Witze über Beamte sind schon so alt, dass sie gar nicht mehr erzählt werden. Jüngere, die eine gute Ausbildung anstreben und ihr späteres Berufsleben im Blick haben, sind offenbar klüger und erkennen gerade im Beamtentum einige Vorteile. Sie können angesichts der rasant fortschreitenden Überalterung der Gesellschaft zunehmend zwischen Arbeitnehmern wählen. Dabei geht es um Aspekte wie einen sicheren Arbeitsplatz, überschaubare Arbeitszeiten, Versorgungsausgleich, Kreditwürdigkeit und Pensionsansprüche – auch für den hinterbleibenden Partner.

Die Zurückhaltung besonders interessanter Kandidaten bekommt die Würselener Verwaltung zu spüren, die im Rahmen der „Bestenauswahl“ in der Tat die Besten anziehen möchte. In den letzten Jahren war Würselen für aufstrebende Beamte kein gutes Pflaster. Wegen des Nothaushaltes waren deren Aufstiegsmöglichkeiten „schwer eingeschränkt“, räumt die Verwaltung selbst ein.

„Beförderungssperren (…) machten das Beamtenverhältnis gerade für hoch qualifizierte Berufseinsteiger unattraktiv.“ Im Wettbewerb mit allen anderen Kommunen in der Städteregion und deren Verwaltung gerieten die Würselener arg ins Hintertreffen. „Ohne die Möglichkeit der Verbeamtung läuft die Stadt Würselen Gefahr, die ausgebildeten Mitarbeiter/innen an Dienstherrn zu verlieren, die nach wie vor Beamte ausbilden“, hieß es.

Die Verwaltung Würselen will nun mit Blick auf höher qualifizierten Nachwuchs (wieder) ein attraktiver Arbeitgeber sein, zumal mit Erreichen eines ausgeglichenen Etats und positiven Perspektiven im mittelfristigen Finanzplan mehr Spielraum entsteht – so für die Ausbildung von „eigenen“ Beamten.

Nach einem detaillierten Vortrag von Robert Helpenstell von der Rheinischen Versorgungskasse zum Kostenvergleich zwischen Beamten und Beschäftigten wunderte sich Bürgermeister Arno Nelles (SPD) über unterschiedliche Schlussfolgerungen.
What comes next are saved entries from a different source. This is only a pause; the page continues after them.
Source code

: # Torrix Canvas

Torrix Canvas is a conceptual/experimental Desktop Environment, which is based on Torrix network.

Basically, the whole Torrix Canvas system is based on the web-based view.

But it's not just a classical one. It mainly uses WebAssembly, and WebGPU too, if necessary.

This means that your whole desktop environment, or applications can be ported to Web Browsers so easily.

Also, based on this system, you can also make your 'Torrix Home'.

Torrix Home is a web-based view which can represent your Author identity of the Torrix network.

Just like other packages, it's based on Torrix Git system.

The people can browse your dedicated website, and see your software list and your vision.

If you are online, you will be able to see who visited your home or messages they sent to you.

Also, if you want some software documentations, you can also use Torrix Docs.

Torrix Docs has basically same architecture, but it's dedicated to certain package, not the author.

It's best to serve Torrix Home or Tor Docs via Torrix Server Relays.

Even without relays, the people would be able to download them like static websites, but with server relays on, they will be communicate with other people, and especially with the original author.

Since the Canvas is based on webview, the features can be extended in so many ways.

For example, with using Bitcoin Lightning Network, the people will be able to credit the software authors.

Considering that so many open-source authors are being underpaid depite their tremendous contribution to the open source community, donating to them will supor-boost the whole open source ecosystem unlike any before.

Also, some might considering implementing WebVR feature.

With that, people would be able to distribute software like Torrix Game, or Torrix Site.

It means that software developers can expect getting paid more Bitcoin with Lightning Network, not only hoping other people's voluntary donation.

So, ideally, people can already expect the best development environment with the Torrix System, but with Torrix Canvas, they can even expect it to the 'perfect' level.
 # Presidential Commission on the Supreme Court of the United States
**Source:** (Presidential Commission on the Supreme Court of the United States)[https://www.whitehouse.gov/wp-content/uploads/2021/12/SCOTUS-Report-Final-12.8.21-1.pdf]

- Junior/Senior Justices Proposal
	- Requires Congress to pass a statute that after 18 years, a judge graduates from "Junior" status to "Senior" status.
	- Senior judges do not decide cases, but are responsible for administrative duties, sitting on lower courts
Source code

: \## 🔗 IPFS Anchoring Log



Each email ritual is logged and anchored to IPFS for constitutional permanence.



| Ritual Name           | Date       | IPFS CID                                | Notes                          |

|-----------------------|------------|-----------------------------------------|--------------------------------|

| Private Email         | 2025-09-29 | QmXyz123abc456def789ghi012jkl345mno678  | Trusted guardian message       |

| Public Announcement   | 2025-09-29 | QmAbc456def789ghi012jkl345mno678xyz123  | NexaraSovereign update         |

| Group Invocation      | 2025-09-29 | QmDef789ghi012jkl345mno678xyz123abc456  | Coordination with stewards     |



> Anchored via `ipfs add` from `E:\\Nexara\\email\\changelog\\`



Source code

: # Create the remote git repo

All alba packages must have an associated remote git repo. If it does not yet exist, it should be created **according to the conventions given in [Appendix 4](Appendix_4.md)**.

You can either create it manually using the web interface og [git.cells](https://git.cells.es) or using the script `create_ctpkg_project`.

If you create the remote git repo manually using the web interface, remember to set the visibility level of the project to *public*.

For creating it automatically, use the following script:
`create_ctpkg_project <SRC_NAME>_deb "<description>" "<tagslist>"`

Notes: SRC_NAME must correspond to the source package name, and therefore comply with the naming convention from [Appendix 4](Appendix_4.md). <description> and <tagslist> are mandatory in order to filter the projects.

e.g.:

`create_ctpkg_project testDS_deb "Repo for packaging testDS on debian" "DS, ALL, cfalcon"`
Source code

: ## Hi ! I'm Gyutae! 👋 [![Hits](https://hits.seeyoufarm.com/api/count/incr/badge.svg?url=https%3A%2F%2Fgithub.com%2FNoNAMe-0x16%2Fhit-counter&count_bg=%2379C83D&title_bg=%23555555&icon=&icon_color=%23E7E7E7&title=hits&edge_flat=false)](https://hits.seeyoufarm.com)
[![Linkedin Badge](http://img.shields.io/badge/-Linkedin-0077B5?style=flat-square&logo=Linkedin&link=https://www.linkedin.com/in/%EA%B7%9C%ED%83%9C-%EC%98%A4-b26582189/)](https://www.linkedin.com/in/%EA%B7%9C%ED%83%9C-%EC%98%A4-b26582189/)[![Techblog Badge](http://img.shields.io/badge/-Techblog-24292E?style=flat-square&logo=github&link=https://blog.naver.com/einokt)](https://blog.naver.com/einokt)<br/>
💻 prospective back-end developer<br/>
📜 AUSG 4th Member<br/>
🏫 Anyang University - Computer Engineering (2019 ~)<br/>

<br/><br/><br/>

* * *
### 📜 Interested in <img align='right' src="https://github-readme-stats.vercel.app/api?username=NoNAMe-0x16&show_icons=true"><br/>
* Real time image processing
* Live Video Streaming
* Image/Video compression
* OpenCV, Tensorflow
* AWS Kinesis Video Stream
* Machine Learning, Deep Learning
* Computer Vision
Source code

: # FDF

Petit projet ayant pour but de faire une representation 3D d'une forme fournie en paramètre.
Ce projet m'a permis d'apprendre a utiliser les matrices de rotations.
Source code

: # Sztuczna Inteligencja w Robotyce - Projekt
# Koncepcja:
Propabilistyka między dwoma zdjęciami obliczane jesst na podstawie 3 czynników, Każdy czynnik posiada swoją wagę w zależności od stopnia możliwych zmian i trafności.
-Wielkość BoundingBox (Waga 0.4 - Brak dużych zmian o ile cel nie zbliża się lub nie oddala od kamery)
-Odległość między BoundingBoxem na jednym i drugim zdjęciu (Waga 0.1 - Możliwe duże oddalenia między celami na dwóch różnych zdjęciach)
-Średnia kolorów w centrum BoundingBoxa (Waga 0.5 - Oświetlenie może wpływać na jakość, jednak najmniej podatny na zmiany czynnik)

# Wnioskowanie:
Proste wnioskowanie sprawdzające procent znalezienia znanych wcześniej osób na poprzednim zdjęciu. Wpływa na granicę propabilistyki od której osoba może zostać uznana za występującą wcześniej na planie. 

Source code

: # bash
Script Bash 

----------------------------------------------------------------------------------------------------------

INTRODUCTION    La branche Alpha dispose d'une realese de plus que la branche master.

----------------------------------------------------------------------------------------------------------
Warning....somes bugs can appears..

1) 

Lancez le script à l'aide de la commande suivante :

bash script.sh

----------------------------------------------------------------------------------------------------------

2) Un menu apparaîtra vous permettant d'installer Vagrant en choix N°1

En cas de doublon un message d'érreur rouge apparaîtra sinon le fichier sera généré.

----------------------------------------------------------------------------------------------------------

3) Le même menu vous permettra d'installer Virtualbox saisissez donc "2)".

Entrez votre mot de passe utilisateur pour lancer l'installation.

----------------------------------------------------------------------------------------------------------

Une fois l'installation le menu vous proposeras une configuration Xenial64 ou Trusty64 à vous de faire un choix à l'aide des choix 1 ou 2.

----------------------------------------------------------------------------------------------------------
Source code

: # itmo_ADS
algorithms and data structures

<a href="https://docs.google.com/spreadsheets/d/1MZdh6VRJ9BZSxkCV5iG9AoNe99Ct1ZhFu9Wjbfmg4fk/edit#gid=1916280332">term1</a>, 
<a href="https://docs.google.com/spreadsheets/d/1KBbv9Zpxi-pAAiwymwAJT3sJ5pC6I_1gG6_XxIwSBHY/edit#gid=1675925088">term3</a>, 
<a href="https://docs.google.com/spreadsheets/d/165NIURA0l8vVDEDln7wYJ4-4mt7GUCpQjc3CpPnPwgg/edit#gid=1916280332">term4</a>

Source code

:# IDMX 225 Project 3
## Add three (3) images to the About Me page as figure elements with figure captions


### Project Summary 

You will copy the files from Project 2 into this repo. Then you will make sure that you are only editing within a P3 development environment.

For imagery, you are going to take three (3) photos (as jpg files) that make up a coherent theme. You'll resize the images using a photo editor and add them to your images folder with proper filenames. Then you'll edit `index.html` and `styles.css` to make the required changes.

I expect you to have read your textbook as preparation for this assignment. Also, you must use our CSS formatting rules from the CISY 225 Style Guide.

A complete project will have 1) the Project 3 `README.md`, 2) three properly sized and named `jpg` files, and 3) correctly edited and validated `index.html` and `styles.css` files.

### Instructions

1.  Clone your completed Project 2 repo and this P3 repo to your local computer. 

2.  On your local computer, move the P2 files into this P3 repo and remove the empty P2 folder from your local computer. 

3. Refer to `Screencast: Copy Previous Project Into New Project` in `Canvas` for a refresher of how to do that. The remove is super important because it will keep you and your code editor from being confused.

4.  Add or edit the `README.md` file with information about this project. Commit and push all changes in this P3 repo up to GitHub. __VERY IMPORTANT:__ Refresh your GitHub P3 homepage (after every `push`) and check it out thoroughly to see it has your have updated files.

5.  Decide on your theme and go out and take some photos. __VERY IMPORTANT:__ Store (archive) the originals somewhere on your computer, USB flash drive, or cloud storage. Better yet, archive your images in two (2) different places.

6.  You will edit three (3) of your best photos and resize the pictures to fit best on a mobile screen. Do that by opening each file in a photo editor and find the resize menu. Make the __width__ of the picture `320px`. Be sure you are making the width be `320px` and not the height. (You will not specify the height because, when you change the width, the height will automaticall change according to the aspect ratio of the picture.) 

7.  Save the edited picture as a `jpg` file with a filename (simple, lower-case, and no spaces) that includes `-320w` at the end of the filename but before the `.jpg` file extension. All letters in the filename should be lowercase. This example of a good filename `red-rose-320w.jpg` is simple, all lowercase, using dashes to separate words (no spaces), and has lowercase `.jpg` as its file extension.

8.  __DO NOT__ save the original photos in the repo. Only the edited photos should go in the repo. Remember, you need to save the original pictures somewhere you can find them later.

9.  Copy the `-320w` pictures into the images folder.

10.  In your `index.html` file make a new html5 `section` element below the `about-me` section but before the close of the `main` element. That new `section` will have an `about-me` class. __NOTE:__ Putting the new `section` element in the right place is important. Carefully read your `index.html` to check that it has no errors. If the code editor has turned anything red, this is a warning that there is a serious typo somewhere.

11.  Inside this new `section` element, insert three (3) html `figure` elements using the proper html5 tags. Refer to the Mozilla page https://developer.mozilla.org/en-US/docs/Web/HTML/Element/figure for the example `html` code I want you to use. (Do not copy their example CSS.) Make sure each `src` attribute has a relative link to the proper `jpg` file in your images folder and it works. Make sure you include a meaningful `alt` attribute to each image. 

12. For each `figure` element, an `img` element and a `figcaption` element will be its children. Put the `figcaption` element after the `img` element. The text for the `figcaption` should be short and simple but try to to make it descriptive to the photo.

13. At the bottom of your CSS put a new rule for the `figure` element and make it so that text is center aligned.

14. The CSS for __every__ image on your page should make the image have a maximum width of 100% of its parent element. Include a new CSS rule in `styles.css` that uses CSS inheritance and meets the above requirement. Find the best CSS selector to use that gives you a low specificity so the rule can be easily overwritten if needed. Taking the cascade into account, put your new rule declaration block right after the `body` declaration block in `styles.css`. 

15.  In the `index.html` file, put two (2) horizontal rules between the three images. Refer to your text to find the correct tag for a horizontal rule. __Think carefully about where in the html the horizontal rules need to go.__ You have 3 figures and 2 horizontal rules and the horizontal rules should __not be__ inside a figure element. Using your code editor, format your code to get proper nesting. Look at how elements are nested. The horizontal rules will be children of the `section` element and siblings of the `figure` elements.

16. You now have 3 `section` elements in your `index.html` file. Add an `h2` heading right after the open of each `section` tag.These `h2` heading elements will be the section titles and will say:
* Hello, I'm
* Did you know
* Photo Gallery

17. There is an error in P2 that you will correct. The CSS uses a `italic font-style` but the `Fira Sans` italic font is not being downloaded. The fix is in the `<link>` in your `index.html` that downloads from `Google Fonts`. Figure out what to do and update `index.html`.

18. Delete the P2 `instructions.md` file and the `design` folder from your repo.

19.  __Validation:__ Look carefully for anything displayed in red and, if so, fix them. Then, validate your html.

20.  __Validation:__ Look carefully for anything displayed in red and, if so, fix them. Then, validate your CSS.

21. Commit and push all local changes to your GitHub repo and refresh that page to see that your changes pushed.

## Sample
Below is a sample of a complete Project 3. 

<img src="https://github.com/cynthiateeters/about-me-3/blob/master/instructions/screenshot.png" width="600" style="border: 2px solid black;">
Christoph Küppers (SPD) sagte: „Wir wären schlecht beraten, wenn wir Bewerbern aus finanziellen Gründen, die nicht bestehen, die Einstellung und Verbeamtung versagen!“

Karl-Jürgen Schmitz (CDU) sagte: „Wir müssen das angesichts der Folgekosten langfristig sehen. Auch wenn wir möglicherweise Defizite haben, weil wir nicht die Allerbesten kriegen.“

Nelles will vor der entscheidenden Ratssitzung nochmals mit den Fraktionen sprechen, um sie für sein Anliegen zu gewinnen.